OBV and Mpact

8 March 2021 By PDSNET

Joseph Granville, talking about the share market, famously said, “volume leads price”. By this he meant that the volume traded in a share tends to begin increasing before the price rises. He encapsulated this idea in his “On Balance Volume” technique (OBV). If you are not clear on OBV go back and re-read On Balance Volume, published in July 2020.

In a number of previous articles, we have drawn attention to the importance of watching the OBV for shares that interest you. If the OBV spikes upwards, it means that there is considerable buying of the share usually at slightly increased prices. That is an indication of buying pressure.

In previous articles we have also connected these volume increases to insider trading. In or close to any listed company there is always a group of half a dozen people who have the inside track on what is going on in the company. Almost invariably, these insiders, exploit their special knowledge by buying the share – usually indirectly through a third party so that it cannot be traced back to them. Insider trading is illegal in South Africa (as in most countries), but it goes on all the time.

The astute private investor can see the effect on insider trading in the OBV chart. As soon as the OBV makes a sharp upward move, something is going on. The “smart money” is mopping up all the available loosely held shares which results in massive increases in volume with small increments in price.  

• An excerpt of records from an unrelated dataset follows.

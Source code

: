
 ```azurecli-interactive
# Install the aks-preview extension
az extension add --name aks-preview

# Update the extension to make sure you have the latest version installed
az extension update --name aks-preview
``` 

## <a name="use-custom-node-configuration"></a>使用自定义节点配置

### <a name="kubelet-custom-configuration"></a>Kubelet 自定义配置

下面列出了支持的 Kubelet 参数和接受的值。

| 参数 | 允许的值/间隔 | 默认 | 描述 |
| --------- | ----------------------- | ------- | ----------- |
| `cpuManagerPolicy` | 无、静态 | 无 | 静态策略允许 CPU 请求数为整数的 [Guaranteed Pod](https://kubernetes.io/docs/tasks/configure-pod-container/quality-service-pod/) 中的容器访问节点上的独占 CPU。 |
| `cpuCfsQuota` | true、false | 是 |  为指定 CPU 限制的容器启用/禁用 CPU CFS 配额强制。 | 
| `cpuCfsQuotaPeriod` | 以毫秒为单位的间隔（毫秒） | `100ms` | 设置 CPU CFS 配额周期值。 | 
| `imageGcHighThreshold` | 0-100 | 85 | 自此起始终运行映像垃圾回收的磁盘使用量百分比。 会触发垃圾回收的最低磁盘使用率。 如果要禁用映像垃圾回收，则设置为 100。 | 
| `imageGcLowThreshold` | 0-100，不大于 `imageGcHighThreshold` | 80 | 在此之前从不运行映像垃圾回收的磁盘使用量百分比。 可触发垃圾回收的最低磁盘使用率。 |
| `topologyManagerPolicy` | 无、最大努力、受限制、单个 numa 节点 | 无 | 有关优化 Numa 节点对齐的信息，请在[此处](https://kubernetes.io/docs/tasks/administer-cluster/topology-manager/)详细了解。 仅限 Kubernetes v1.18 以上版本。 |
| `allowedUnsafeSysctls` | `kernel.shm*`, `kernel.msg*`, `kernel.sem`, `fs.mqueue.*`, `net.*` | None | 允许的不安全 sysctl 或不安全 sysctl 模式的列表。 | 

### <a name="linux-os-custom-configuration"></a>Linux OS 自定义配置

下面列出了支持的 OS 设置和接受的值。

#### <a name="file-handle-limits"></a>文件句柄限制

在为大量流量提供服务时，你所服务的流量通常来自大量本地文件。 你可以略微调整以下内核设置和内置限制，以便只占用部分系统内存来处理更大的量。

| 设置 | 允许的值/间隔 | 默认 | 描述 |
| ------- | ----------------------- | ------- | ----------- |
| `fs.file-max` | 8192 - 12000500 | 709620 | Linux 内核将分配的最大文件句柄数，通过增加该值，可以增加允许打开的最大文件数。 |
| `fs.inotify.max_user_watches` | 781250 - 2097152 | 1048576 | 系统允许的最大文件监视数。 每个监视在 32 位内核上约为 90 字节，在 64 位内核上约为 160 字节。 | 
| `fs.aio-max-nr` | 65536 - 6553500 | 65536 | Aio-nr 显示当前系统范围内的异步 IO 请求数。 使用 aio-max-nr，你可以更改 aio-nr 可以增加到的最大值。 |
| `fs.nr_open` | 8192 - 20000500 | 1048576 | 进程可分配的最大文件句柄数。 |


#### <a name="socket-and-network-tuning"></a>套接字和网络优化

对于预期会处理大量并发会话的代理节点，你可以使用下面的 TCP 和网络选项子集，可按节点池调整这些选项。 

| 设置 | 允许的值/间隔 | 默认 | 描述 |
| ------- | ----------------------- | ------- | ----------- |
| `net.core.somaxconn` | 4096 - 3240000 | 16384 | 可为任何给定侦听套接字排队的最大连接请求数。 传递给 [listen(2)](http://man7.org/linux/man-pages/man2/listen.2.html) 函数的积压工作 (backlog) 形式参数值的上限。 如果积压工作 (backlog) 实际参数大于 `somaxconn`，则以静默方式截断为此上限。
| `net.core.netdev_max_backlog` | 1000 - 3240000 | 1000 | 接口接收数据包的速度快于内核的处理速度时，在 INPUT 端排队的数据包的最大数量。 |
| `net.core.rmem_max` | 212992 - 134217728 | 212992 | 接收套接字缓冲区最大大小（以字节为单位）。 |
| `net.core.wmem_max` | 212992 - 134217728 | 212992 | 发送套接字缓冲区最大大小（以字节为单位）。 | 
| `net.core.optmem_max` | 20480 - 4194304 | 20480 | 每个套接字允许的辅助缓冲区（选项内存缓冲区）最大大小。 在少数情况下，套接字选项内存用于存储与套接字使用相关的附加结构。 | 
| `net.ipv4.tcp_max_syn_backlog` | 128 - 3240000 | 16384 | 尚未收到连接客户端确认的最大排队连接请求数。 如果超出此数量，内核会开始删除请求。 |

Consider the chart of Mpact – a large blue chip packaging company. Here you can see two very clear OBV buy signals – one at 835c on 5th October 2020 and the other more recently at 1323c on 15th December 2020. The share closed at 1992c, on Friday the 5th of March 2021 – a gain of 138,5% on the first signal and 50,5% on the second.

Mpact - On Balance Volume: 8 September 2020 - 5 March 2021. Chart by ShareFriend Pro


Mpact published a great set of financials for the year to 31st December 2020 on Friday (5th March 2021). In those results they showed that their business had recovered very strongly from COVID-19 and was growing steadily. They had record cash flows (R1,9bn) and their debt was down sharply to R1,4bn from R2,3bn.

On top of that they had returned R345m to shareholders through their share buy-back program.

As a private investor you should also be cognisant of the fact that packaging companies are generally leading shares in the business cycle. Before manufacturers can produce more products, they first have to order more packaging materials. For this reason, packaging shares like Mpact tend to begin rising before other listed companies as the economy recovers.

In our opinion, Mpact, now on a multiple of 10,16, still represents good value.